Libres sí, pero… cuidado

Una de las ideas que tengo bastante claras es que la mejor forma de combatir el totalitarismo es confrontarlo con la libertad. A casi cualquiera normalmente, si se le da a elegir, lo que escoge es la libertad. Lo que no se puede pretender es que cualquiera que esté sometido de forma totalitaria busque esa libertad mientras desde fuera se le imponen más restricciones aún de las que ya de por sí sufre.

Por eso, en los años 70 y 80, aunque el régimen del apartheid en Sudáfrica era algo tremendamente injusto, imponer sanciones internacionales y prohibiciones de mantener relaciones con este país era bastante contraproducente (sobre todo, viniendo de un organismo como la ONU, el cual, si por algo no se caracteriza es porque la mayoría de sus miembros puedan dar demasiadas lecciones en lo que a respeto a la libertad se refiere).

Y, por eso, también es contraproducente que hoy día se mantenga el embargo comercial de EEUU contra el régimen comunista cubano. Aunque el primer “embargo” de EEUU sobre Cuba fue el de armas al régimen batistiano en 1958 (no olvidemos, aquellos tiempos en que Fidel Castro oficialmente “no era comunista” y tenía el apoyo de la CIA para derrocar al régimen corrupto de Batista, y todo, como lo ven y lo oyen) e inicialmente fue una respuesta a las expropiaciones por parte de Cuba de propiedades de ciudadanos y compañías estadounidenses en la isla, actualmente lo que tenemos es la Ley Helms-Burton, aprobada por el Congreso norteamericano en 1996, bajo la presidencia de Clinton, que eliminaba la posibilidad de hacer negocios dentro de la isla o con el gobierno de Cuba por parte de los ciudadanos estadounidenses. También quedaron impuestas restricciones sobre el otorgamiento de ayudas públicas o privadas a cualquier sucesor del Gobierno de La Habana hasta que, por lo menos, ciertos reclamos contra el gobierno de Cuba quedaran aclarados. En 1999, Bill Clinton amplió el embargo comercial prohibiendo a las filiales extranjeras de compañías estadounidenses comerciar con Cuba por valores superiores 700 millones de dólares, salvo ciertos productos humanitarios.

Lo mismo que es predicable de Sudáfrica lo es de Cuba. No es una medida muy afortunada ni favorable a la libertad restringir la libertad de cada cual para comerciar con quien le dé la real gana, siempre que el negocio sea lícito.
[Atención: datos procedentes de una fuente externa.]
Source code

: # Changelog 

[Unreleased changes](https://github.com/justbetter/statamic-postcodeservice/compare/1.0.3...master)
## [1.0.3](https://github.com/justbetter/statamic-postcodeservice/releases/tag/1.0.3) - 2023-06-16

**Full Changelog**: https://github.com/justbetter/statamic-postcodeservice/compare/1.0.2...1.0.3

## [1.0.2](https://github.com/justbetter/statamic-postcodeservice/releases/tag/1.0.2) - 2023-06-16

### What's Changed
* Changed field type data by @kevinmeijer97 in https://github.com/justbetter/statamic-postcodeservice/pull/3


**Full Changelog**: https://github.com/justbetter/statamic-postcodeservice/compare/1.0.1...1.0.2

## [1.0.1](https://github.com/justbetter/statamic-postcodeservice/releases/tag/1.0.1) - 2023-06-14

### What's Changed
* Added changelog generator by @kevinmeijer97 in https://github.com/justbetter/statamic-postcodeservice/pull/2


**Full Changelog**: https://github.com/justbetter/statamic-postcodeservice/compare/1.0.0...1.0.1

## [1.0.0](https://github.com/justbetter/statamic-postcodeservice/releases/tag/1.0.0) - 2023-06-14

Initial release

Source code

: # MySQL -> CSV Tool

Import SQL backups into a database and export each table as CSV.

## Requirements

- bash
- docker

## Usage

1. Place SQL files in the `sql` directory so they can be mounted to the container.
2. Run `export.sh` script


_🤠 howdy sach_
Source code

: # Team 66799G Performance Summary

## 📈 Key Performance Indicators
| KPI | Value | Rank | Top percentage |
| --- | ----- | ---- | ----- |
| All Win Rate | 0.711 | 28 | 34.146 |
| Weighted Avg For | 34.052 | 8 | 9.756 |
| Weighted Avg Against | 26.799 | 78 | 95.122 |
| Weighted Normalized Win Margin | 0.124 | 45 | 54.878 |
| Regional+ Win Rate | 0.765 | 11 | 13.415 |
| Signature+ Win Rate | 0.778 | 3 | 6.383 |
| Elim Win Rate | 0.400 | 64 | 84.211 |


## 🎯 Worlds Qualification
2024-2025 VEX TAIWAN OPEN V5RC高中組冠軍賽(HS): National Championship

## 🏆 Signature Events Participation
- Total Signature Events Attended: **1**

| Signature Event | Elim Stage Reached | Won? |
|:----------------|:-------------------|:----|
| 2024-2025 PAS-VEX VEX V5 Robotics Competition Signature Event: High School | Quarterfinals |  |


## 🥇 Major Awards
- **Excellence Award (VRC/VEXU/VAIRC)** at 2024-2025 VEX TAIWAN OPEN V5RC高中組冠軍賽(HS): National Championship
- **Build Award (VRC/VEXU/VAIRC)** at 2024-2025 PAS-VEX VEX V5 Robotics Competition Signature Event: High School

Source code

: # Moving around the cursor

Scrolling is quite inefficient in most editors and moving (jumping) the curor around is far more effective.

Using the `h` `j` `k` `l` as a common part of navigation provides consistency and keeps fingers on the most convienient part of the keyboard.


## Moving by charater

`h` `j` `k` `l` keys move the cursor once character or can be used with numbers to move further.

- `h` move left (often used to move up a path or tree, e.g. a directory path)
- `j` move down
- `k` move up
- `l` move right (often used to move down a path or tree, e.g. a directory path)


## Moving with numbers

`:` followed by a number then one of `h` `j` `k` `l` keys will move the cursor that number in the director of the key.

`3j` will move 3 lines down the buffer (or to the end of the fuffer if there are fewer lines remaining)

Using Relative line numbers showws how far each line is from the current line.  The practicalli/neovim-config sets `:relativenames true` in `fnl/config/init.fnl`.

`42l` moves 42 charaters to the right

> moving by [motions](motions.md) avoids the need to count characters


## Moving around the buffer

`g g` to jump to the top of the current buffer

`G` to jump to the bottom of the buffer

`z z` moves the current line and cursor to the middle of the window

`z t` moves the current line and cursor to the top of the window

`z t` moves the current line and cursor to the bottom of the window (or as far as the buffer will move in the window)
No son los empresarios estadounidenses los encargados de que el régimen cubano caiga, y sí es una ley absolutamente antiliberal una que pone trabas de este tipo al libre mercado. Porque, ¿y qué ocurre con China o Vietnam? ¿Esas no son dictaduras comunistas y tiránicas? Junto con esto, el embargo da una excusa perfecta a la dictadura castrista: la pobreza de la isla no se debe a la incompetencia comunista, sino “al embargo”. Lo cierto es  que es una medida que a lo que ha llevado a la dictadura es a enquistarse cada vez más en sí misma, a ser cada vez más represiva y también ha afectado a muchos cubanos que nada tienen que ver con el castrismo. No se puede estar pidiendo a los cubanos que luchen por su libertad mientras desde fuera se les impide que, por lo menos, saboreen un poco de esa libertad.

Igual ocurre con la libertad en la difusión y expresión de ideas.

Allí donde con menos fuerzas ha brotado el extremismo, hasta el punto de marchitarse rápidamente, es donde se ha dejado a los extremistas manifestar públicamente sus ideas.

¿Nos podemos extrañar de que en la Europa continental sea donde mayor éxito tengan estos extremistas? No solo hablo de grupos neonazis o de ultraizquierdistas, skin heads, sharperos y todas esas “hierbas”, que se dediquen a agredir al prójimo o a la propiedad privada ajena. También de partidos políticos que presentan ideas similares de forma mucho más “suave” o “maquillada” y que, aprovechando el mosqueo general con el fenómeno de la inmigración, utilicen el descontento de los más afectados por el aumento de inmigrantes, cansados de salir por su ciudad y de que ésta parezca La Paz o Marrakech, consigan un cierto tirón electoral.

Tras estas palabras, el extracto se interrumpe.